The naturally derived small compound Osthole inhibits osteoclastogenesis to prevent ovariectomy-induced bone loss in mice.

Abstract

This study was to determine the bone protective effects and underlying mechanisms of Osthole (OT) in ovariectomized (OVX) mice. We found that the inhibitory effects of OT on receptor activator of nuclear factor kappa-B ligand (RANKL)-activated osteoclastogenesis are responsible for its bone protective effects in OVX mice. Eight-week-old mice were ovariectomized and OT (10 mg/kg/d) was intraperitoneally administrated to OVX mice 7 days after the surgery and were sacrificed at the end of the 3 months. Osteoclasts were generated from primary bone marrow macrophages (BMMs) to investigate the inhibitory effects of OT. The activity of RANKL-activated signaling was simultaneously analyzed in vitro and in vivo using immunohistochemistry, Western blot, and PCR assays. OT dose dependently inhibited RANKL-mediated osteoclastogenesis in BMM cultures. OT administration attenuated bone loss (mg Ha/cm: 894.68 ± 33.56 vs 748.08 ± 19.51, P < 0.05) in OVX mice. OT inhibits osteoclastogenesis (Oc.N/per view area: 72 ± 4.3 vs 0.8 ± 0.4, P < 0.05) and bone resorption activity (bone resorbed percentages %, 48.56 ± 7.25 vs 3.25 ± 1.37, P < 0.05) from BMMs.
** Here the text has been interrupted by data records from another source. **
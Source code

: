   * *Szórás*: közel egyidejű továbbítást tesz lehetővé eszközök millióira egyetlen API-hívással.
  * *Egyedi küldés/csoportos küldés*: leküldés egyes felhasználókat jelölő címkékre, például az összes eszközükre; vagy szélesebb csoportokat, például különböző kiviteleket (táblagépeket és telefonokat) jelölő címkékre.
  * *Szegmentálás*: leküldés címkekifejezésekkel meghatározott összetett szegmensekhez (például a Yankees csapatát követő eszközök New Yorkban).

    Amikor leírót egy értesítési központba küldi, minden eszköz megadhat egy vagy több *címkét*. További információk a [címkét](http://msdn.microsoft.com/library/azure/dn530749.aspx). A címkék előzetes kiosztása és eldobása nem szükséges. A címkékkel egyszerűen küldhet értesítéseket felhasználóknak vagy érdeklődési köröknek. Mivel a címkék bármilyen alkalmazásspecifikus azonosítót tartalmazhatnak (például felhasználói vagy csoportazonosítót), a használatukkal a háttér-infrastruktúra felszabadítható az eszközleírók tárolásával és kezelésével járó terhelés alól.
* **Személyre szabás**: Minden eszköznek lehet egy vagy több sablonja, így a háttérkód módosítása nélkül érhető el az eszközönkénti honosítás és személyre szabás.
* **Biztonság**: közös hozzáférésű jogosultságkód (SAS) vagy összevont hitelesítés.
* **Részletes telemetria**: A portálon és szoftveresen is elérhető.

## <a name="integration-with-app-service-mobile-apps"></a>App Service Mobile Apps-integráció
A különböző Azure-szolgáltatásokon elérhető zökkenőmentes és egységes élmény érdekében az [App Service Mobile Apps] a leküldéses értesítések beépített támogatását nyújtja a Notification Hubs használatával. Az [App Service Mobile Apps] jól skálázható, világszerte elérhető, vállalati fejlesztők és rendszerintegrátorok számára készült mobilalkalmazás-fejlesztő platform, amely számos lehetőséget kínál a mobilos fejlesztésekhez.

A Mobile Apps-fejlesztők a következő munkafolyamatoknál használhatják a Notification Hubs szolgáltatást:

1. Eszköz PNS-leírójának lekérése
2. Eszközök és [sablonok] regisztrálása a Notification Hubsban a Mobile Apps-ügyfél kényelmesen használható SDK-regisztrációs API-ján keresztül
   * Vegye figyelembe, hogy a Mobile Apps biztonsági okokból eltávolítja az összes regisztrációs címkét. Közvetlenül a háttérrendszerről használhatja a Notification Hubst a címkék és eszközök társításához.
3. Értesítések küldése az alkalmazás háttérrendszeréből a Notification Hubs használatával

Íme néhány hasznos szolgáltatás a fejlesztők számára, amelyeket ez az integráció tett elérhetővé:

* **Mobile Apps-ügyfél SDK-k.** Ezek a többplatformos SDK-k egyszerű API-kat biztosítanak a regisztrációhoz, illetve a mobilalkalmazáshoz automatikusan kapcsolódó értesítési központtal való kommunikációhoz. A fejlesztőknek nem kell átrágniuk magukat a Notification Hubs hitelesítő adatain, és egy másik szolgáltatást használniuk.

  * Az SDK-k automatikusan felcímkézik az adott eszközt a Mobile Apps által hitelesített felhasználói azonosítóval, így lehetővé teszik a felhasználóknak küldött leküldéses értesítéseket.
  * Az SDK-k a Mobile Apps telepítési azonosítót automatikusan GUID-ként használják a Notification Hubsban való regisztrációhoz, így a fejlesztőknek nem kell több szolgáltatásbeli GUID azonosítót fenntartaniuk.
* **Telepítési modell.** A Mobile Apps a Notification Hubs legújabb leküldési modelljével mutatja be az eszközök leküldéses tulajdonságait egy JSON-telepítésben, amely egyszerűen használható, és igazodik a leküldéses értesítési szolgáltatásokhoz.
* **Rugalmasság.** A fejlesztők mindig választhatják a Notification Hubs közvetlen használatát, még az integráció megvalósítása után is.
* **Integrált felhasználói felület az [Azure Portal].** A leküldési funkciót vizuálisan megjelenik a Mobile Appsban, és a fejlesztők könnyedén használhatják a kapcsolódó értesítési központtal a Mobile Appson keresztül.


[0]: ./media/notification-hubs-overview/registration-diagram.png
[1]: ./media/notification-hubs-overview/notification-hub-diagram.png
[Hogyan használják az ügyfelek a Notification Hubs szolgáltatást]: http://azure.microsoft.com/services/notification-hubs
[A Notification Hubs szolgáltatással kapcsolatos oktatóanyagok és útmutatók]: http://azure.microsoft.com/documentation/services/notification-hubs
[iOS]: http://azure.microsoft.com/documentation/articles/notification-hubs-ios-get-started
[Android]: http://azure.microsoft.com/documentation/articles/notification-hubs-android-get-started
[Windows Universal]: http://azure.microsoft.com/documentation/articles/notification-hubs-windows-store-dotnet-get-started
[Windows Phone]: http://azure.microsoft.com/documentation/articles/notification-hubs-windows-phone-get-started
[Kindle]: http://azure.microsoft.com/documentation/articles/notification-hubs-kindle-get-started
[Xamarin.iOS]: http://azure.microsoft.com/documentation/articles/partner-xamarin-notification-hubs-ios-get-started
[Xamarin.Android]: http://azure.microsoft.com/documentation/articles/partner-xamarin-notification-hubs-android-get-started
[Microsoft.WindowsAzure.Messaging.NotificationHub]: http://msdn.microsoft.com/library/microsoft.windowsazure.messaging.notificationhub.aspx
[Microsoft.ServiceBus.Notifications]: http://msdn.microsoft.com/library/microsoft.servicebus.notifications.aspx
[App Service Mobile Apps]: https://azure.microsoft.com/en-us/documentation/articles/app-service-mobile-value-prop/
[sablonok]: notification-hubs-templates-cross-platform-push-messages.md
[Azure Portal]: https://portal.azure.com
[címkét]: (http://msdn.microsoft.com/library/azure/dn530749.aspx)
Mechanistically, OT inhibited the expressions of nuclear factor of activated T-cells c1 (NFATc1) and c-Fos. Moreover, OT suppressed the expression of RANKL-induced osteoclast marker genes, including matrix metalloproteinase 9 (MMP9), Cathepsin K (Ctsk), tartrate-resistant acid phosphatase (TRAP), and carbonic anhydrase II (Car2). OT inhibits RANKL-mediated osteoclastogenesis and prevents bone loss in OVX mice. Our findings revealed that OT is a potential new drug for treating postmenopausal osteoporosis.